Valley Rattler Steam Train
This historic 40 km train journey starts in Gympie, crossing the Mary River then negotiating many curves, gentle hills and bridges to pass through the small country townships of Dagun, Amamoor and Kandanga to Imbil.
Disembark at fully restored and beautifully landscaped historic stations and absorb the atmosphere of the beginning of the 20th century. At Amamoor and Dagun Stations there is wine and cheese tasting along with local produce, arts and crafts.
Journey through the scenic Mary Valley and wind along the steep slopes of the Mary River, taking in the amazing views. It’s a great opportunity to see modern rural life from the seat of a historical train.
History of the Valley Rattler - C 17 No. 802
The completion of the North Coast Line between Brisbane and Cairns in 1924 created the need for more steam locomotives to handle the increased rail traffic.
At that stage the decision to build more of the C 17 class locomotive was taken.

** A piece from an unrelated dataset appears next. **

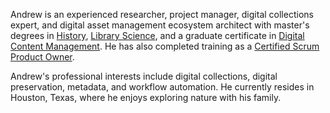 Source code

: Andrew is an experienced researcher, project manager, digital collections expert, and digital asset management ecosystem architect with master's degrees in [History](http://cas.utpb.edu/academic-departments/history/), [Library Science](http://lis.unt.edu/master-science), and a graduate certificate in [Digital Content Management](http://lis.unt.edu/digital-content-management). He has also completed training as a [Certified Scrum Product Owner](http://bcert.me/sdpabmjev).

Andrew's professional interests include digital collections, digital preservation, metadata, and workflow automation. He currently resides in Houston, Texas, where he enjoys exploring nature with his family.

The C 17 class of locomotive was a lightweight Queensland design that was suited to the lightweight track and sharp curves of the Queensland Railways.
Weighing in at just over 80 tonnes and with eight driving wheels, the C 17 class became the mainstay of the Queensland Railways steam fleet.
The need for this type of locomotive was so desperate after World War I, that the Queensland Government ordered locomotives from England. These locomotives were shipped to Australia, arriving in 1927, number 802 among them.
Number 802 (the "Valley Rattler" locomotive) worked mainly in the former Maryborough District during its working life. 802 would have worked the Murgon, Gayndah and Monto branches. In its 42 year career with Queensland Railways, the locomotive travelled many miles and was involved in a few incidents.
In the late 1960’s the end of steam locomotives was announced by Queensland Railways and in June of 1969 number 802 was condemned. It was donated to the Roma and District Tourist Association where it would remained for 31 years.
Number 802 was to remain in Roma until 2000, when it was removed by the Mary Valley Heritage Railway to Gympie. The intention was to restore 802 to working order. In 2003 this was achieved by the MVHR and since then it has run continuously and is the steam motive power of the MVHR fleet.
Since then number 802 has continued to be the mainstay and the main attraction for the Mary Valley Heritage Railway. It is amazing to think that a piece of machinery is still performing the work it was designed for over eighty years ago.